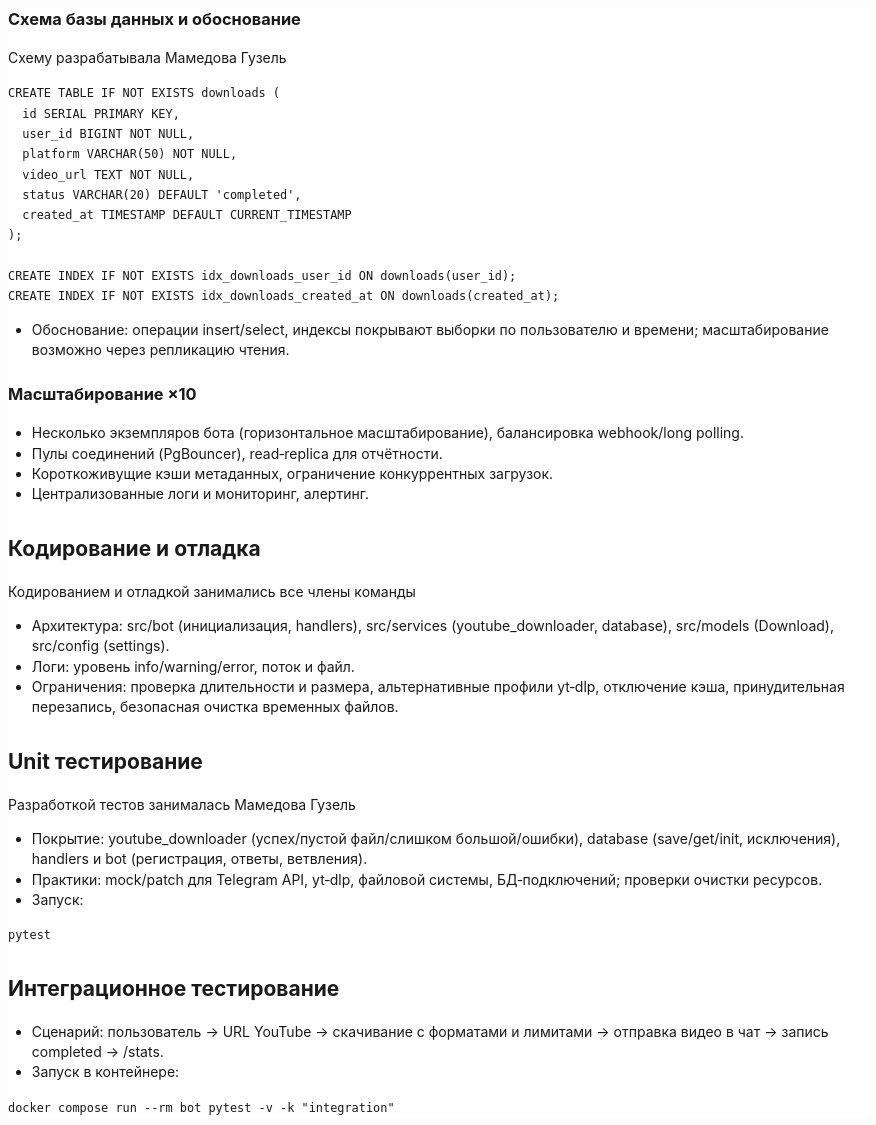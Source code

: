 ### Схема базы данных и обоснование
Схему разрабатывала Мамедова Гузель
```
CREATE TABLE IF NOT EXISTS downloads (
  id SERIAL PRIMARY KEY,
  user_id BIGINT NOT NULL,
  platform VARCHAR(50) NOT NULL,
  video_url TEXT NOT NULL,
  status VARCHAR(20) DEFAULT 'completed',
  created_at TIMESTAMP DEFAULT CURRENT_TIMESTAMP
);

CREATE INDEX IF NOT EXISTS idx_downloads_user_id ON downloads(user_id);
CREATE INDEX IF NOT EXISTS idx_downloads_created_at ON downloads(created_at);
```
- Обоснование: операции insert/select, индексы покрывают выборки по пользователю и времени; масштабирование возможно через репликацию чтения.

### Масштабирование ×10
- Несколько экземпляров бота (горизонтальное масштабирование), балансировка webhook/long polling.
- Пулы соединений (PgBouncer), read‑replica для отчётности.
- Короткоживущие кэши метаданных, ограничение конкуррентных загрузок.
- Централизованные логи и мониторинг, алертинг.

## Кодирование и отладка
Кодированием и отладкой занимались все члены команды
- Архитектура: src/bot (инициализация, handlers), src/services (youtube_downloader, database), src/models (Download), src/config (settings).
- Логи: уровень info/warning/error, поток и файл.
- Ограничения: проверка длительности и размера, альтернативные профили yt‑dlp, отключение кэша, принудительная перезапись, безопасная очистка временных файлов.

## Unit тестирование
Разработкой тестов занималась Мамедова Гузель
- Покрытие: youtube_downloader (успех/пустой файл/слишком большой/ошибки), database (save/get/init, исключения), handlers и bot (регистрация, ответы, ветвления).
- Практики: mock/patch для Telegram API, yt‑dlp, файловой системы, БД‑подключений; проверки очистки ресурсов.
- Запуск:
```
pytest
```

## Интеграционное тестирование
- Сценарий: пользователь → URL YouTube → скачивание с форматами и лимитами → отправка видео в чат → запись completed → /stats.
- Запуск в контейнере:
```
docker compose run --rm bot pytest -v -k "integration"
```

——————————

- **Description of the task**
Where a line in the records above contains the word "EXISTS", copy that line.

- **Solution**
CREATE TABLE IF NOT EXISTS downloads (
CREATE INDEX IF NOT EXISTS idx_downloads_user_id ON downloads(user_id);
CREATE INDEX IF NOT EXISTS idx_downloads_created_at ON downloads(created_at);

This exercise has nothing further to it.